-- Records shown follows --

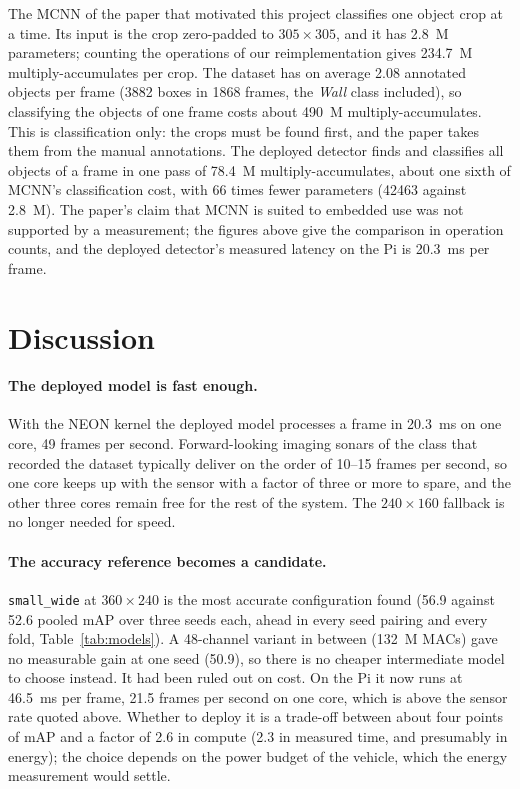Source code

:\documentclass[11pt,a4paper]{article}
\newcommand{\cfg}[1]{\texttt{#1}}
\begin{document}
The MCNN of the paper that motivated this project classifies one object crop
at a time. Its input is the crop zero-padded to $305 \times 305$, and it has
2.8~M parameters; counting the operations of our reimplementation gives
234.7~M multiply-accumulates per crop. The dataset has on average 2.08
annotated objects per frame (\num{3882} boxes in \num{1868} frames, the
\emph{Wall} class included), so classifying the objects of one frame costs
about 490~M multiply-accumulates. This is classification only: the crops
must be found first, and the paper takes them from the manual annotations.
The deployed detector finds and classifies all objects of a frame in one
pass of 78.4~M multiply-accumulates, about one sixth of MCNN's
classification cost, with 66 times fewer parameters (\num{42463} against 2.8~M).
The paper's claim that MCNN is suited to embedded use was not supported by a
measurement; the figures above give the comparison in operation counts, and
the deployed detector's measured latency on the Pi is 20.3~ms per frame.

\section{Discussion}

\paragraph{The deployed model is fast enough.} With the NEON kernel the
deployed model processes a frame in 20.3~ms on one core, 49 frames per
second. Forward-looking imaging sonars of the class that recorded the
dataset typically deliver on the order of 10--15 frames per second, so one
core keeps up with the sensor with a factor of three or more to spare, and
the other three cores remain free for the rest of the system. The
$240 \times 160$ fallback is no longer needed for speed.

\paragraph{The accuracy reference becomes a candidate.} \cfg{small\_wide} at
$360 \times 240$ is the most accurate configuration found (56.9 against 52.6
pooled mAP over three seeds each, ahead in every seed pairing and every fold,
Table~\ref{tab:models}). A 48-channel variant in between (132~M MACs) gave
no measurable gain at one seed (50.9), so there is no cheaper intermediate
model to choose instead.
It had been ruled out on cost. On the Pi it now runs at 46.5~ms per frame,
21.5 frames per second on one core, which is above the sensor rate quoted
above. Whether to deploy it is a trade-off between about four points of mAP
and a factor of 2.6 in compute (2.3 in measured time, and presumably in
energy); the choice depends on the power budget of the vehicle, which the
energy measurement would settle.
\end{document}
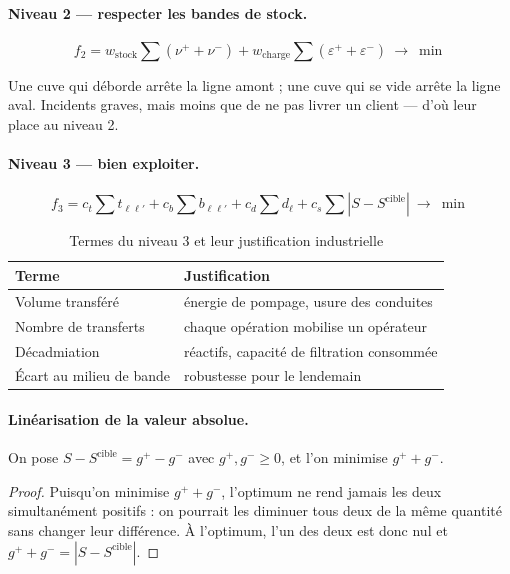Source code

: \paragraph{Niveau 2 --- respecter les bandes de stock.}
\begin{equation}
f_2 = w_{\mathrm{stock}} \sum \left(\nu^{+} + \nu^{-}\right)
    + w_{\mathrm{charge}} \sum \left(\varepsilon^{+} + \varepsilon^{-}\right)
\ \longrightarrow\ \min
\end{equation}

Une cuve qui déborde arrête la ligne amont ; une cuve qui se vide arrête la ligne aval.
Incidents graves, mais moins que de ne pas livrer un client --- d'où leur place au niveau 2.

\paragraph{Niveau 3 --- bien exploiter.}
\begin{equation}
f_3 = c_t \sum t_{\ell\ell'} + c_b \sum b_{\ell\ell'} + c_d \sum d_\ell
    + c_s \sum \left| S - S^{\mathrm{cible}} \right|
\ \longrightarrow\ \min
\end{equation}

\begin{table}[H]
\centering
\caption{Termes du niveau 3 et leur justification industrielle}
\label{tab:niveau3}
\begin{tabular}{@{}lp{8cm}@{}}
\toprule
\textbf{Terme} & \textbf{Justification} \\
\midrule
Volume transféré & énergie de pompage, usure des conduites \\
Nombre de transferts & chaque opération mobilise un opérateur \\
Décadmiation & réactifs, capacité de filtration consommée \\
Écart au milieu de bande & robustesse pour le lendemain \\
\bottomrule
\end{tabular}
\end{table}

\paragraph{Linéarisation de la valeur absolue.}
On pose $S - S^{\mathrm{cible}} = g^{+} - g^{-}$ avec $g^{+}, g^{-} \ge 0$, et l'on minimise
$g^{+} + g^{-}$.

\begin{proof}
Puisqu'on minimise $g^{+} + g^{-}$, l'optimum ne rend jamais les deux simultanément
positifs : on pourrait les diminuer tous deux de la même quantité sans changer leur
différence. À l'optimum, l'un des deux est donc nul et
$g^{+} + g^{-} = |S - S^{\mathrm{cible}}|$.
\end{proof}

-- Records shown concluded --

● **Required action**:
From the first line to the last, please copy the data exactly, with the pictures left out.

● **Result for this task**:
Source code

:\documentclass[11pt,a4paper]{article}
\newcommand{\cfg}[1]{\texttt{#1}}
\begin{document}
The MCNN of the paper that motivated this project classifies one object crop
at a time. Its input is the crop zero-padded to $305 \times 305$, and it has
2.8~M parameters; counting the operations of our reimplementation gives
234.7~M multiply-accumulates per crop. The dataset has on average 2.08
annotated objects per frame (\num{3882} boxes in \num{1868} frames, the
\emph{Wall} class included), so classifying the objects of one frame costs
about 490~M multiply-accumulates. This is classification only: the crops
must be found first, and the paper takes them from the manual annotations.
The deployed detector finds and classifies all objects of a frame in one
pass of 78.4~M multiply-accumulates, about one sixth of MCNN's
classification cost, with 66 times fewer parameters (\num{42463} against 2.8~M).
The paper's claim that MCNN is suited to embedded use was not supported by a
measurement; the figures above give the comparison in operation counts, and
the deployed detector's measured latency on the Pi is 20.3~ms per frame.

\section{Discussion}

\paragraph{The deployed model is fast enough.} With the NEON kernel the
deployed model processes a frame in 20.3~ms on one core, 49 frames per
second. Forward-looking imaging sonars of the class that recorded the
dataset typically deliver on the order of 10--15 frames per second, so one
core keeps up with the sensor with a factor of three or more to spare, and
the other three cores remain free for the rest of the system. The
$240 \times 160$ fallback is no longer needed for speed.

\paragraph{The accuracy reference becomes a candidate.} \cfg{small\_wide} at
$360 \times 240$ is the most accurate configuration found (56.9 against 52.6
pooled mAP over three seeds each, ahead in every seed pairing and every fold,
Table~\ref{tab:models}). A 48-channel variant in between (132~M MACs) gave
no measurable gain at one seed (50.9), so there is no cheaper intermediate
model to choose instead.
It had been ruled out on cost. On the Pi it now runs at 46.5~ms per frame,
21.5 frames per second on one core, which is above the sensor rate quoted
above. Whether to deploy it is a trade-off between about four points of mAP
and a factor of 2.6 in compute (2.3 in measured time, and presumably in
energy); the choice depends on the power budget of the vehicle, which the
energy measurement would settle.
\end{document}
Source code

: \paragraph{Niveau 2 --- respecter les bandes de stock.}
\begin{equation}
f_2 = w_{\mathrm{stock}} \sum \left(\nu^{+} + \nu^{-}\right)
    + w_{\mathrm{charge}} \sum \left(\varepsilon^{+} + \varepsilon^{-}\right)
\ \longrightarrow\ \min
\end{equation}

Une cuve qui déborde arrête la ligne amont ; une cuve qui se vide arrête la ligne aval.
Incidents graves, mais moins que de ne pas livrer un client --- d'où leur place au niveau 2.

\paragraph{Niveau 3 --- bien exploiter.}
\begin{equation}
f_3 = c_t \sum t_{\ell\ell'} + c_b \sum b_{\ell\ell'} + c_d \sum d_\ell
    + c_s \sum \left| S - S^{\mathrm{cible}} \right|
\ \longrightarrow\ \min
\end{equation}

\begin{table}[H]
\centering
\caption{Termes du niveau 3 et leur justification industrielle}
\label{tab:niveau3}
\begin{tabular}{@{}lp{8cm}@{}}
\toprule
\textbf{Terme} & \textbf{Justification} \\
\midrule
Volume transféré & énergie de pompage, usure des conduites \\
Nombre de transferts & chaque opération mobilise un opérateur \\
Décadmiation & réactifs, capacité de filtration consommée \\
Écart au milieu de bande & robustesse pour le lendemain \\
\bottomrule
\end{tabular}
\end{table}

\paragraph{Linéarisation de la valeur absolue.}
On pose $S - S^{\mathrm{cible}} = g^{+} - g^{-}$ avec $g^{+}, g^{-} \ge 0$, et l'on minimise
$g^{+} + g^{-}$.

\begin{proof}
Puisqu'on minimise $g^{+} + g^{-}$, l'optimum ne rend jamais les deux simultanément
positifs : on pourrait les diminuer tous deux de la même quantité sans changer leur
différence. À l'optimum, l'un des deux est donc nul et
$g^{+} + g^{-} = |S - S^{\mathrm{cible}}|$.
\end{proof}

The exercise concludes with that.